Towns like Litchfield, Le Sueur, Owatonna and Mankato were eager to let the world know about the civilized public parks they had to offer.

Many town parks grew up along rivers and lakes, including Mankato’s Sibley Park, which boasted a racetrack and deer park. Located on the banks of the Minnesota River, it became a popular destination. But it wasn’t the only one in the area.

 

Blessed with blufflands, Mankato had beauty spots with sweeping river views, but also more urbane locales, such as Lincoln Park in downtown, and a Lovers Lane.
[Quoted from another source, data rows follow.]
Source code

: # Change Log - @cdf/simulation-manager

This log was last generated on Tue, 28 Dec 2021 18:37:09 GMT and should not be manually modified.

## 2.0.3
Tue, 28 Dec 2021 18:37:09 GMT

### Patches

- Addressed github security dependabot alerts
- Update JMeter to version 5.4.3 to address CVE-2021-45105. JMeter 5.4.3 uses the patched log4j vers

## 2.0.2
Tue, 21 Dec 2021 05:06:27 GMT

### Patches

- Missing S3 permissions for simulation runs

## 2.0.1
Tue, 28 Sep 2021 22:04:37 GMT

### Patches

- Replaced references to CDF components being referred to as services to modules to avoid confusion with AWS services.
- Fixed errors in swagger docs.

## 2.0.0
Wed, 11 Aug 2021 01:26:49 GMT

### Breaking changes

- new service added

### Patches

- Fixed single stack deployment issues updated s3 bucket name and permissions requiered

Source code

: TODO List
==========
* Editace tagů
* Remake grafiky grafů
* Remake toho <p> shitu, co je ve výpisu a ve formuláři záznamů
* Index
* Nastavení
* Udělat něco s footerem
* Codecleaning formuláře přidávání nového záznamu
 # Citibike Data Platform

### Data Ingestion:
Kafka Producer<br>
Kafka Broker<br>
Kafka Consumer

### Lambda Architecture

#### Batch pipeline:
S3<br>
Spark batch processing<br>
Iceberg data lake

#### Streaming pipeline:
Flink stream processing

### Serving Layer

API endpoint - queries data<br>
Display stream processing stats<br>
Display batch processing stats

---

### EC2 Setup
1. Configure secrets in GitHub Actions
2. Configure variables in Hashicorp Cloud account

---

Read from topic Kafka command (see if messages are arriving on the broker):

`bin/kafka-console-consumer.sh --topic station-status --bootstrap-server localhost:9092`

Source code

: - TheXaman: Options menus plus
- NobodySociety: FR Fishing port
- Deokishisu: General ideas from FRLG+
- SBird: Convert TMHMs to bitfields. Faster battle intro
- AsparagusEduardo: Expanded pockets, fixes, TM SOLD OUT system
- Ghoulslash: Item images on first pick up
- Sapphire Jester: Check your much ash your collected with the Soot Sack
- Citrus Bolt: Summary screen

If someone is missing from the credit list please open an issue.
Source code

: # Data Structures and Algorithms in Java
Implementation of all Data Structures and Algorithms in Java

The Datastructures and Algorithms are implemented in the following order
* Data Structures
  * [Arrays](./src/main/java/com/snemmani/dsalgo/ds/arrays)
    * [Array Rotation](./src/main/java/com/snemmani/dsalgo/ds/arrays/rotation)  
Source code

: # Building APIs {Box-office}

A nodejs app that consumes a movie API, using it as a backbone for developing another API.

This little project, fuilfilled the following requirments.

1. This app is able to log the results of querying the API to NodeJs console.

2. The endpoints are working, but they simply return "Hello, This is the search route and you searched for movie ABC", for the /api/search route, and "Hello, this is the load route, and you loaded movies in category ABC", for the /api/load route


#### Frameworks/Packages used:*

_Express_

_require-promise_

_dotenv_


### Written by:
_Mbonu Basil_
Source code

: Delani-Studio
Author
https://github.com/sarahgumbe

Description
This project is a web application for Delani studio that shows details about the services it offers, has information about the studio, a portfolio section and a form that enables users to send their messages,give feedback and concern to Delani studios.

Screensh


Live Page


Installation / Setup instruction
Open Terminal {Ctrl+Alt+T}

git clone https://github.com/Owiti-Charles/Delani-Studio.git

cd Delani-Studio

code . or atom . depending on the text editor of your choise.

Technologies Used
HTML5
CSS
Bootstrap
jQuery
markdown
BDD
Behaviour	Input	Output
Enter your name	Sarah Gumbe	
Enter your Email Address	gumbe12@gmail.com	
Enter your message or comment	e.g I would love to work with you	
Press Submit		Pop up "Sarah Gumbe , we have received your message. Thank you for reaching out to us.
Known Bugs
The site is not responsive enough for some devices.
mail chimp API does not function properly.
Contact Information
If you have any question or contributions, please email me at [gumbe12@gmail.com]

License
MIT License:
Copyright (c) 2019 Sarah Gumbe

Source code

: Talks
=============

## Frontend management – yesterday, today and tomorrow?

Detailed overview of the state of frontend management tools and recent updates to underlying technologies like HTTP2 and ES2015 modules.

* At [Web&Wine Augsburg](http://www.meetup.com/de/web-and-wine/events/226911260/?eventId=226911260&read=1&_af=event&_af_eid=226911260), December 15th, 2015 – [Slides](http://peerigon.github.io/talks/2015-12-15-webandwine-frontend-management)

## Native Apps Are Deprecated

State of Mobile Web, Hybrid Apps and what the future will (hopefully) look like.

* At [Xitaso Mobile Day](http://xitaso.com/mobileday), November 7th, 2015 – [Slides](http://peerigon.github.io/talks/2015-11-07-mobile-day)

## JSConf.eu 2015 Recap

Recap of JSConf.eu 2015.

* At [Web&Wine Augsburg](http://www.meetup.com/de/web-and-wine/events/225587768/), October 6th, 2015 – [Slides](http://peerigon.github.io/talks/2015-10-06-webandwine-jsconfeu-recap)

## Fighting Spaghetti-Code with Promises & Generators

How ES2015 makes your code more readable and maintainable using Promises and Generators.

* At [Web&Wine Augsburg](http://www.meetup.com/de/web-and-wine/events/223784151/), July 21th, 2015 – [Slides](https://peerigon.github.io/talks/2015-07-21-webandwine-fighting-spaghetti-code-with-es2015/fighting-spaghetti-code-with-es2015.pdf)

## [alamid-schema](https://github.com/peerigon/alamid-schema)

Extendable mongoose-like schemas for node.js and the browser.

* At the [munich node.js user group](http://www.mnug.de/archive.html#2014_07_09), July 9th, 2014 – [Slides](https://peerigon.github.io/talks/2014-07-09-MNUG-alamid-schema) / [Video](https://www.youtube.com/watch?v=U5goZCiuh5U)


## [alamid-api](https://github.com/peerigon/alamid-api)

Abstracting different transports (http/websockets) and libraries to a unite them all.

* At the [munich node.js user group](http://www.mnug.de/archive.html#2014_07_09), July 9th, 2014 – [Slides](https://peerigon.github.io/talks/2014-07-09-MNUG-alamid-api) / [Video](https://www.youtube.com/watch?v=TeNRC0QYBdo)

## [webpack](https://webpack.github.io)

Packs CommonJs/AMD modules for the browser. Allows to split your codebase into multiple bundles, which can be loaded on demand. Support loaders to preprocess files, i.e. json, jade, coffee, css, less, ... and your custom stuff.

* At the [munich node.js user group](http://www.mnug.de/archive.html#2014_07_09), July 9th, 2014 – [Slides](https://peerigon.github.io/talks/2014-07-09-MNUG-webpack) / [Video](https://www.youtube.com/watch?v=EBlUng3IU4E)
In Bemidji, the beauty spot was a lakeshore parkway that linked its downtown Carnegie Library to the state teachers college, which would later become Bemidji State University.

Shelter on the plains

In much of western and central Minnesota, geographic features tend to be subtle. Without dramatic river bluffs, dense woods or lakes, townspeople constructed local landmarks, many of which were reminiscent of their pasts.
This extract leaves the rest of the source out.